WHAT YOU ARE ASKED TO DO: Go through the data and copy each line that holds "giorno".

SOURCE DATA:
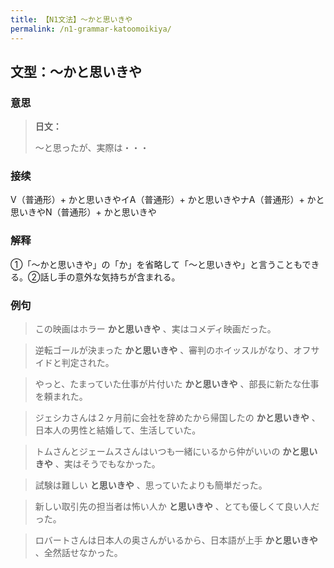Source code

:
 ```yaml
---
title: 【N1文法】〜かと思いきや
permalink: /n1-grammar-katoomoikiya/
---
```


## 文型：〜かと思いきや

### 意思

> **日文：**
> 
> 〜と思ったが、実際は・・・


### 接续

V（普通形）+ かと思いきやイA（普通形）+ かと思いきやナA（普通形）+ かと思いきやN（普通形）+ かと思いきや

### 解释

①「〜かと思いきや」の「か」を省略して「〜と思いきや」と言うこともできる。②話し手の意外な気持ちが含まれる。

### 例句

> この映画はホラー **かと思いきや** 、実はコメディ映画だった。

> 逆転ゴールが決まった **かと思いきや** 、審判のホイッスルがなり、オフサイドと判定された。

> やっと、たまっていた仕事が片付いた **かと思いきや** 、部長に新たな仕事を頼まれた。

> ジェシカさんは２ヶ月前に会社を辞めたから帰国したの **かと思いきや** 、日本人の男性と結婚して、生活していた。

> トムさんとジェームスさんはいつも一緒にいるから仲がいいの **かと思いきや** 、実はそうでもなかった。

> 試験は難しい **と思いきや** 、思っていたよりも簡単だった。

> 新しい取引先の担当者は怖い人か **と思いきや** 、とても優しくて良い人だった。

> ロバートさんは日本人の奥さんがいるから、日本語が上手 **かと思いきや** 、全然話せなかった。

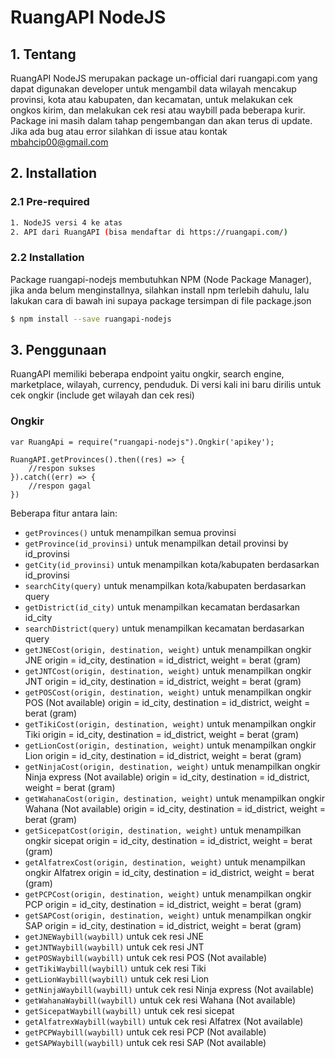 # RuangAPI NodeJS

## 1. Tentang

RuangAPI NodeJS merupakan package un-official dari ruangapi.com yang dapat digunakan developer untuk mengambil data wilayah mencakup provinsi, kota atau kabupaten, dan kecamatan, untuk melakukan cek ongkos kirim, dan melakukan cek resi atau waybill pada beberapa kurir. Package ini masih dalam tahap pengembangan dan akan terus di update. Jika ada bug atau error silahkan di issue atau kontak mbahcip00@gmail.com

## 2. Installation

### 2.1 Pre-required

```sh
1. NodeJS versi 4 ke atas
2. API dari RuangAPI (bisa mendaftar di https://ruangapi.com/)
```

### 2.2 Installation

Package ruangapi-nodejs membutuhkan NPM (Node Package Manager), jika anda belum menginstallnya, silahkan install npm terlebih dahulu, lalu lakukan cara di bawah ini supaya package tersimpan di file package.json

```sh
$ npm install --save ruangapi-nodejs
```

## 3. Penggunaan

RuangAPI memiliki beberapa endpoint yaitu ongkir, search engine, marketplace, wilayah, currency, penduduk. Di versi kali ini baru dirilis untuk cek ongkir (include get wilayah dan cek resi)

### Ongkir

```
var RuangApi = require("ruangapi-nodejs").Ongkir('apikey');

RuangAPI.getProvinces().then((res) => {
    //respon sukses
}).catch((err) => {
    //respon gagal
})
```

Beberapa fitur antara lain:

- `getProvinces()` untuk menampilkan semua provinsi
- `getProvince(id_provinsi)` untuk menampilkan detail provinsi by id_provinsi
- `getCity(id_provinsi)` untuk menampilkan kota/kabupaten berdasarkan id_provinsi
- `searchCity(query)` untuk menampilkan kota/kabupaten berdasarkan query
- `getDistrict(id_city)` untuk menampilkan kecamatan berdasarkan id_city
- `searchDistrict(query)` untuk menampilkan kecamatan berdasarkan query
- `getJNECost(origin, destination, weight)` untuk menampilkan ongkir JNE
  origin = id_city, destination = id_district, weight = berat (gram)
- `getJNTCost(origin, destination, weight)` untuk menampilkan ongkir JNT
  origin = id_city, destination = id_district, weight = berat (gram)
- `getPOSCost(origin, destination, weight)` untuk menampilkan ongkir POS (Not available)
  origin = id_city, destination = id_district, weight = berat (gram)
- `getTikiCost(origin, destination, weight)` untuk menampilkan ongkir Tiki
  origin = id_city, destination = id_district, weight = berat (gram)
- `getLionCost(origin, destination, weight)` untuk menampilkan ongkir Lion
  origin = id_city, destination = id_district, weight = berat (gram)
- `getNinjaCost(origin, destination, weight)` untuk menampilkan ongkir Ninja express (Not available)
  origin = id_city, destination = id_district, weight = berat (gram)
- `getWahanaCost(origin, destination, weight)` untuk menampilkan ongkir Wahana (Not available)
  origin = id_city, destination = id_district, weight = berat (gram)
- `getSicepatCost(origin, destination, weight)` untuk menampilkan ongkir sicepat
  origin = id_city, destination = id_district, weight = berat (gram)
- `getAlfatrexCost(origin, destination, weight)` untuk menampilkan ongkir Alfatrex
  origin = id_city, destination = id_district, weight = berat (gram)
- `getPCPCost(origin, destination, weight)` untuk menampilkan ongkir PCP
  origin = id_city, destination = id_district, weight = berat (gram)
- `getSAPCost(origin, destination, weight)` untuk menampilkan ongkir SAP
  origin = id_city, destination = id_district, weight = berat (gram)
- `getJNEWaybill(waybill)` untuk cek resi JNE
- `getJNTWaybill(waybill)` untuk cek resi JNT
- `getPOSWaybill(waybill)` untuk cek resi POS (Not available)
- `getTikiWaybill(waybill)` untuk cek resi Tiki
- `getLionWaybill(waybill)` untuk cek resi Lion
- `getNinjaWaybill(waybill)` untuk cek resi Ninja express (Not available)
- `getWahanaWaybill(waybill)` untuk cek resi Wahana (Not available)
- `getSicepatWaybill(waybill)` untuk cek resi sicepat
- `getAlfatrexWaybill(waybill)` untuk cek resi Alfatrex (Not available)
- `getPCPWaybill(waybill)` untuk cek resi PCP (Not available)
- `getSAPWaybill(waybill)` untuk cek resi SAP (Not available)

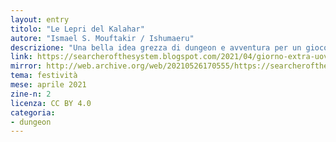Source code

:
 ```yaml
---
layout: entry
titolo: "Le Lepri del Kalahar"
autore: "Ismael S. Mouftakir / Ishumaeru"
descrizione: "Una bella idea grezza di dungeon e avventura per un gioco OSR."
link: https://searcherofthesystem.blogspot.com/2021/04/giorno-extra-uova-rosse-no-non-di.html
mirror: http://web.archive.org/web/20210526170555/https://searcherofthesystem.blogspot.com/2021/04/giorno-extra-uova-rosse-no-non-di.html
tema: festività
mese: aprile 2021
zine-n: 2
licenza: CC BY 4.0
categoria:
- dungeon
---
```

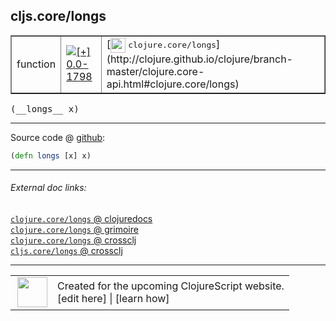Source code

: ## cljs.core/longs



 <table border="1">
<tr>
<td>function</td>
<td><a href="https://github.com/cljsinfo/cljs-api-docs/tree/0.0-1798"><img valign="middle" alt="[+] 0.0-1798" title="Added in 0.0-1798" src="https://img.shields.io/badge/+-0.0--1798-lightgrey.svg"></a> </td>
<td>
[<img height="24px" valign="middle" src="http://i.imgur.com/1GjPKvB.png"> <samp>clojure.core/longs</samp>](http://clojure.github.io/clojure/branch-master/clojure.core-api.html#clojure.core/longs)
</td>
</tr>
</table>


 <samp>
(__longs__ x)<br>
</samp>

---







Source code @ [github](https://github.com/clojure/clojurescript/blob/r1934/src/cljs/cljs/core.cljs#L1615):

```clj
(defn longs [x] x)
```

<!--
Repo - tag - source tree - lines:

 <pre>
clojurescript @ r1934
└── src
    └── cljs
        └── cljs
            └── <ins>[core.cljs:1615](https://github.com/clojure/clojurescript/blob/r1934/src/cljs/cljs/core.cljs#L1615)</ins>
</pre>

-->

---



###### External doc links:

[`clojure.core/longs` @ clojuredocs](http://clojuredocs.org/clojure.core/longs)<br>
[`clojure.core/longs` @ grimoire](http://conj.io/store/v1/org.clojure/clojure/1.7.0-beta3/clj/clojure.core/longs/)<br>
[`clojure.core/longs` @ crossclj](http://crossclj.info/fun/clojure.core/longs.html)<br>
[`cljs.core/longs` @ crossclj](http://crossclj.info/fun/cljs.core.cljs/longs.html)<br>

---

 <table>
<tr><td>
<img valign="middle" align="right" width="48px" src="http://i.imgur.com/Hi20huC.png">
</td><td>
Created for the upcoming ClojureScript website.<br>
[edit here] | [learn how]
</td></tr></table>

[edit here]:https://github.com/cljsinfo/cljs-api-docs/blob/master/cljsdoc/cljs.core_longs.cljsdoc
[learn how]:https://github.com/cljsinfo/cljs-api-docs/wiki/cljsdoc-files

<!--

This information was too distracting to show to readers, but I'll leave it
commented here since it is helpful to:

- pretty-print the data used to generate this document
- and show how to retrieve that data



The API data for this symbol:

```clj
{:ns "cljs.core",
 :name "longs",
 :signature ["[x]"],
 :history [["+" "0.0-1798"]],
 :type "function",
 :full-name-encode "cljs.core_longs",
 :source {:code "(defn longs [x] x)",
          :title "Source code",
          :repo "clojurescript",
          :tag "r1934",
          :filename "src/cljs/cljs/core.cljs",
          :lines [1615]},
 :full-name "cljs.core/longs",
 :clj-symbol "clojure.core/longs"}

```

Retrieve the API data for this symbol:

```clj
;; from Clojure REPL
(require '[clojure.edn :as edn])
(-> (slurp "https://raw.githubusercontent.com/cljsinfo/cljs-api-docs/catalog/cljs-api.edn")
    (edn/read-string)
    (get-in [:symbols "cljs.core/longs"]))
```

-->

SOLUTION TO THE PROBLEM:
link: https://searcherofthesystem.blogspot.com/2021/04/giorno-extra-uova-rosse-no-non-di.html
mirror: http://web.archive.org/web/20210526170555/https://searcherofthesystem.blogspot.com/2021/04/giorno-extra-uova-rosse-no-non-di.html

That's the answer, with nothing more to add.